[Stored data entries]
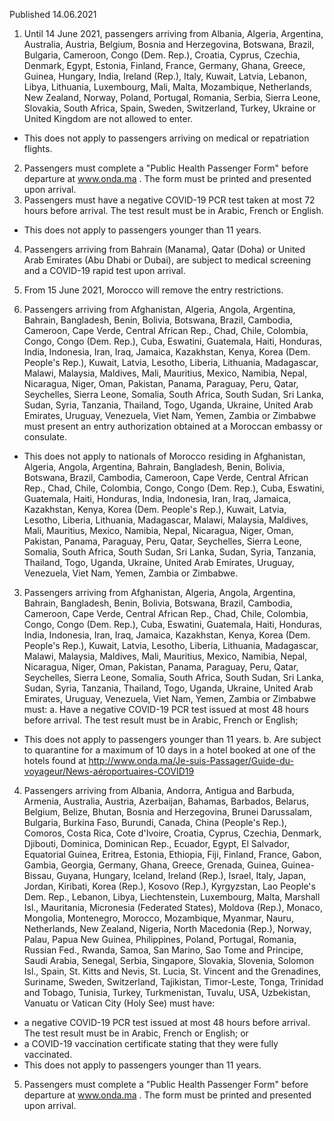 Published 14.06.2021 
1. Until 14 June 2021, passengers arriving from Albania, Algeria, Argentina, Australia, Austria, Belgium, Bosnia and Herzegovina, Botswana, Brazil, Bulgaria, Cameroon, Congo (Dem. Rep.), Croatia, Cyprus, Czechia, Denmark, Egypt, Estonia, Finland, France, Germany, Ghana, Greece, Guinea, Hungary, India, Ireland (Rep.), Italy, Kuwait, Latvia, Lebanon, Libya, Lithuania, Luxembourg, Mali, Malta, Mozambique, Netherlands, New Zealand, Norway, Poland, Portugal, Romania, Serbia, Sierra Leone, Slovakia, South Africa, Spain, Sweden, Switzerland, Turkey, Ukraine or United Kingdom are not allowed to enter.
- This does not apply to passengers arriving on medical or repatriation flights.
2. Passengers must complete a "Public Health Passenger Form" before departure at <a href="http://www.onda.ma">www.onda.ma</a> . The form must be printed and presented upon arrival.
3. Passengers must have a negative COVID-19 PCR test taken at most 72 hours before arrival. The test result must be in Arabic, French or English.
- This does not apply to passengers younger than 11 years.
4. Passengers arriving from Bahrain (Manama), Qatar (Doha) or United Arab Emirates (Abu Dhabi or Dubai), are subject to medical screening and a COVID-19 rapid test upon arrival.

1. From 15 June 2021, Morocco will remove the entry restrictions.
2. Passengers arriving from Afghanistan, Algeria, Angola, Argentina, Bahrain, Bangladesh, Benin, Bolivia, Botswana, Brazil, Cambodia, Cameroon, Cape Verde, Central African Rep., Chad, Chile, Colombia, Congo, Congo (Dem. Rep.), Cuba, Eswatini, Guatemala, Haiti, Honduras, India, Indonesia, Iran, Iraq, Jamaica, Kazakhstan, Kenya, Korea (Dem. People's Rep.), Kuwait, Latvia, Lesotho, Liberia, Lithuania, Madagascar, Malawi, Malaysia, Maldives, Mali, Mauritius, Mexico, Namibia, Nepal, Nicaragua, Niger, Oman, Pakistan, Panama, Paraguay, Peru, Qatar, Seychelles, Sierra Leone, Somalia, South Africa, South Sudan, Sri Lanka, Sudan, Syria, Tanzania, Thailand, Togo, Uganda, Ukraine, United Arab Emirates, Uruguay, Venezuela, Viet Nam, Yemen, Zambia or Zimbabwe must present an entry authorization obtained at a Moroccan embassy or consulate.
- This does not apply to nationals of Morocco residing in Afghanistan, Algeria, Angola, Argentina, Bahrain, Bangladesh, Benin, Bolivia, Botswana, Brazil, Cambodia, Cameroon, Cape Verde, Central African Rep., Chad, Chile, Colombia, Congo, Congo (Dem. Rep.), Cuba, Eswatini, Guatemala, Haiti, Honduras, India, Indonesia, Iran, Iraq, Jamaica, Kazakhstan, Kenya, Korea (Dem. People's Rep.), Kuwait, Latvia, Lesotho, Liberia, Lithuania, Madagascar, Malawi, Malaysia, Maldives, Mali, Mauritius, Mexico, Namibia, Nepal, Nicaragua, Niger, Oman, Pakistan, Panama, Paraguay, Peru, Qatar, Seychelles, Sierra Leone, Somalia, South Africa, South Sudan, Sri Lanka, Sudan, Syria, Tanzania, Thailand, Togo, Uganda, Ukraine, United Arab Emirates, Uruguay, Venezuela, Viet Nam, Yemen, Zambia or Zimbabwe.
3. Passengers arriving from Afghanistan, Algeria, Angola, Argentina, Bahrain, Bangladesh, Benin, Bolivia, Botswana, Brazil, Cambodia, Cameroon, Cape Verde, Central African Rep., Chad, Chile, Colombia, Congo, Congo (Dem. Rep.), Cuba, Eswatini, Guatemala, Haiti, Honduras, India, Indonesia, Iran, Iraq, Jamaica, Kazakhstan, Kenya, Korea (Dem. People's Rep.), Kuwait, Latvia, Lesotho, Liberia, Lithuania, Madagascar, Malawi, Malaysia, Maldives, Mali, Mauritius, Mexico, Namibia, Nepal, Nicaragua, Niger, Oman, Pakistan, Panama, Paraguay, Peru, Qatar, Seychelles, Sierra Leone, Somalia, South Africa, South Sudan, Sri Lanka, Sudan, Syria, Tanzania, Thailand, Togo, Uganda, Ukraine, United Arab Emirates, Uruguay, Venezuela, Viet Nam, Yemen, Zambia or Zimbabwe must:
a. Have a negative COVID-19 PCR test issued at most 48 hours before arrival. The test result must be in Arabic, French or English; 
 - This does not apply to passengers younger than 11 years.
b. Are subject to quarantine for a maximum of 10 days in a hotel booked at one of the hotels found at <a href="http://www.onda.ma/Je-suis-Passager/Guide-du-voyageur/News-a%C3%A9roportuaires-COVID19">http://www.onda.ma/Je-suis-Passager/Guide-du-voyageur/News-aéroportuaires-COVID19</a> 
4. Passengers arriving from Albania, Andorra, Antigua and Barbuda, Armenia, Australia, Austria, Azerbaijan, Bahamas, Barbados, Belarus, Belgium, Belize, Bhutan, Bosnia and Herzegovina, Brunei Darussalam, Bulgaria, Burkina Faso, Burundi, Canada, China (People's Rep.), Comoros, Costa Rica, Cote d'Ivoire, Croatia, Cyprus, Czechia, Denmark, Djibouti, Dominica, Dominican Rep., Ecuador, Egypt, El Salvador, Equatorial Guinea, Eritrea, Estonia, Ethiopia, Fiji, Finland, France, Gabon, Gambia, Georgia, Germany, Ghana, Greece, Grenada, Guinea, Guinea-Bissau, Guyana, Hungary, Iceland, Ireland (Rep.), Israel, Italy, Japan, Jordan, Kiribati, Korea (Rep.), Kosovo (Rep.), Kyrgyzstan, Lao People's Dem. Rep., Lebanon, Libya, Liechtenstein, Luxembourg, Malta, Marshall Isl., Mauritania, Micronesia (Federated States), Moldova (Rep.), Monaco, Mongolia, Montenegro, Morocco, Mozambique, Myanmar, Nauru, Netherlands, New Zealand, Nigeria, North Macedonia (Rep.), Norway, Palau, Papua New Guinea, Philippines, Poland, Portugal, Romania, Russian Fed., Rwanda, Samoa, San Marino, Sao Tome and Principe, Saudi Arabia, Senegal, Serbia, Singapore, Slovakia, Slovenia, Solomon Isl., Spain, St. Kitts and Nevis, St. Lucia, St. Vincent and the Grenadines, Suriname, Sweden, Switzerland, Tajikistan, Timor-Leste, Tonga, Trinidad and Tobago, Tunisia, Turkey, Turkmenistan, Tuvalu, USA, Uzbekistan, Vanuatu or Vatican City (Holy See) must have:
- a negative COVID-19 PCR test issued at most 48 hours before arrival. The test result must be in Arabic, French or English; or
- a COVID-19 vaccination certificate stating that they were fully vaccinated.
 - This does not apply to passengers younger than 11 years.
5. Passengers must complete a "Public Health Passenger Form" before departure at <a href="http://www.onda.ma">www.onda.ma</a> . The form must be printed and presented upon arrival.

Task to complete: Copy out all the records exactly, excluding pictures.

Written reply:
 Published 14.06.2021 
1. Until 14 June 2021, passengers arriving from Albania, Algeria, Argentina, Australia, Austria, Belgium, Bosnia and Herzegovina, Botswana, Brazil, Bulgaria, Cameroon, Congo (Dem. Rep.), Croatia, Cyprus, Czechia, Denmark, Egypt, Estonia, Finland, France, Germany, Ghana, Greece, Guinea, Hungary, India, Ireland (Rep.), Italy, Kuwait, Latvia, Lebanon, Libya, Lithuania, Luxembourg, Mali, Malta, Mozambique, Netherlands, New Zealand, Norway, Poland, Portugal, Romania, Serbia, Sierra Leone, Slovakia, South Africa, Spain, Sweden, Switzerland, Turkey, Ukraine or United Kingdom are not allowed to enter.
- This does not apply to passengers arriving on medical or repatriation flights.
2. Passengers must complete a "Public Health Passenger Form" before departure at <a href="http://www.onda.ma">www.onda.ma</a> . The form must be printed and presented upon arrival.
3. Passengers must have a negative COVID-19 PCR test taken at most 72 hours before arrival. The test result must be in Arabic, French or English.
- This does not apply to passengers younger than 11 years.
4. Passengers arriving from Bahrain (Manama), Qatar (Doha) or United Arab Emirates (Abu Dhabi or Dubai), are subject to medical screening and a COVID-19 rapid test upon arrival.

1. From 15 June 2021, Morocco will remove the entry restrictions.
2. Passengers arriving from Afghanistan, Algeria, Angola, Argentina, Bahrain, Bangladesh, Benin, Bolivia, Botswana, Brazil, Cambodia, Cameroon, Cape Verde, Central African Rep., Chad, Chile, Colombia, Congo, Congo (Dem. Rep.), Cuba, Eswatini, Guatemala, Haiti, Honduras, India, Indonesia, Iran, Iraq, Jamaica, Kazakhstan, Kenya, Korea (Dem. People's Rep.), Kuwait, Latvia, Lesotho, Liberia, Lithuania, Madagascar, Malawi, Malaysia, Maldives, Mali, Mauritius, Mexico, Namibia, Nepal, Nicaragua, Niger, Oman, Pakistan, Panama, Paraguay, Peru, Qatar, Seychelles, Sierra Leone, Somalia, South Africa, South Sudan, Sri Lanka, Sudan, Syria, Tanzania, Thailand, Togo, Uganda, Ukraine, United Arab Emirates, Uruguay, Venezuela, Viet Nam, Yemen, Zambia or Zimbabwe must present an entry authorization obtained at a Moroccan embassy or consulate.
- This does not apply to nationals of Morocco residing in Afghanistan, Algeria, Angola, Argentina, Bahrain, Bangladesh, Benin, Bolivia, Botswana, Brazil, Cambodia, Cameroon, Cape Verde, Central African Rep., Chad, Chile, Colombia, Congo, Congo (Dem. Rep.), Cuba, Eswatini, Guatemala, Haiti, Honduras, India, Indonesia, Iran, Iraq, Jamaica, Kazakhstan, Kenya, Korea (Dem. People's Rep.), Kuwait, Latvia, Lesotho, Liberia, Lithuania, Madagascar, Malawi, Malaysia, Maldives, Mali, Mauritius, Mexico, Namibia, Nepal, Nicaragua, Niger, Oman, Pakistan, Panama, Paraguay, Peru, Qatar, Seychelles, Sierra Leone, Somalia, South Africa, South Sudan, Sri Lanka, Sudan, Syria, Tanzania, Thailand, Togo, Uganda, Ukraine, United Arab Emirates, Uruguay, Venezuela, Viet Nam, Yemen, Zambia or Zimbabwe.
3. Passengers arriving from Afghanistan, Algeria, Angola, Argentina, Bahrain, Bangladesh, Benin, Bolivia, Botswana, Brazil, Cambodia, Cameroon, Cape Verde, Central African Rep., Chad, Chile, Colombia, Congo, Congo (Dem. Rep.), Cuba, Eswatini, Guatemala, Haiti, Honduras, India, Indonesia, Iran, Iraq, Jamaica, Kazakhstan, Kenya, Korea (Dem. People's Rep.), Kuwait, Latvia, Lesotho, Liberia, Lithuania, Madagascar, Malawi, Malaysia, Maldives, Mali, Mauritius, Mexico, Namibia, Nepal, Nicaragua, Niger, Oman, Pakistan, Panama, Paraguay, Peru, Qatar, Seychelles, Sierra Leone, Somalia, South Africa, South Sudan, Sri Lanka, Sudan, Syria, Tanzania, Thailand, Togo, Uganda, Ukraine, United Arab Emirates, Uruguay, Venezuela, Viet Nam, Yemen, Zambia or Zimbabwe must:
a. Have a negative COVID-19 PCR test issued at most 48 hours before arrival. The test result must be in Arabic, French or English; 
 - This does not apply to passengers younger than 11 years.
b. Are subject to quarantine for a maximum of 10 days in a hotel booked at one of the hotels found at <a href="http://www.onda.ma/Je-suis-Passager/Guide-du-voyageur/News-a%C3%A9roportuaires-COVID19">http://www.onda.ma/Je-suis-Passager/Guide-du-voyageur/News-aéroportuaires-COVID19</a> 
4. Passengers arriving from Albania, Andorra, Antigua and Barbuda, Armenia, Australia, Austria, Azerbaijan, Bahamas, Barbados, Belarus, Belgium, Belize, Bhutan, Bosnia and Herzegovina, Brunei Darussalam, Bulgaria, Burkina Faso, Burundi, Canada, China (People's Rep.), Comoros, Costa Rica, Cote d'Ivoire, Croatia, Cyprus, Czechia, Denmark, Djibouti, Dominica, Dominican Rep., Ecuador, Egypt, El Salvador, Equatorial Guinea, Eritrea, Estonia, Ethiopia, Fiji, Finland, France, Gabon, Gambia, Georgia, Germany, Ghana, Greece, Grenada, Guinea, Guinea-Bissau, Guyana, Hungary, Iceland, Ireland (Rep.), Israel, Italy, Japan, Jordan, Kiribati, Korea (Rep.), Kosovo (Rep.), Kyrgyzstan, Lao People's Dem. Rep., Lebanon, Libya, Liechtenstein, Luxembourg, Malta, Marshall Isl., Mauritania, Micronesia (Federated States), Moldova (Rep.), Monaco, Mongolia, Montenegro, Morocco, Mozambique, Myanmar, Nauru, Netherlands, New Zealand, Nigeria, North Macedonia (Rep.), Norway, Palau, Papua New Guinea, Philippines, Poland, Portugal, Romania, Russian Fed., Rwanda, Samoa, San Marino, Sao Tome and Principe, Saudi Arabia, Senegal, Serbia, Singapore, Slovakia, Slovenia, Solomon Isl., Spain, St. Kitts and Nevis, St. Lucia, St. Vincent and the Grenadines, Suriname, Sweden, Switzerland, Tajikistan, Timor-Leste, Tonga, Trinidad and Tobago, Tunisia, Turkey, Turkmenistan, Tuvalu, USA, Uzbekistan, Vanuatu or Vatican City (Holy See) must have:
- a negative COVID-19 PCR test issued at most 48 hours before arrival. The test result must be in Arabic, French or English; or
- a COVID-19 vaccination certificate stating that they were fully vaccinated.
 - This does not apply to passengers younger than 11 years.
5. Passengers must complete a "Public Health Passenger Form" before departure at <a href="http://www.onda.ma">www.onda.ma</a> . The form must be printed and presented upon arrival.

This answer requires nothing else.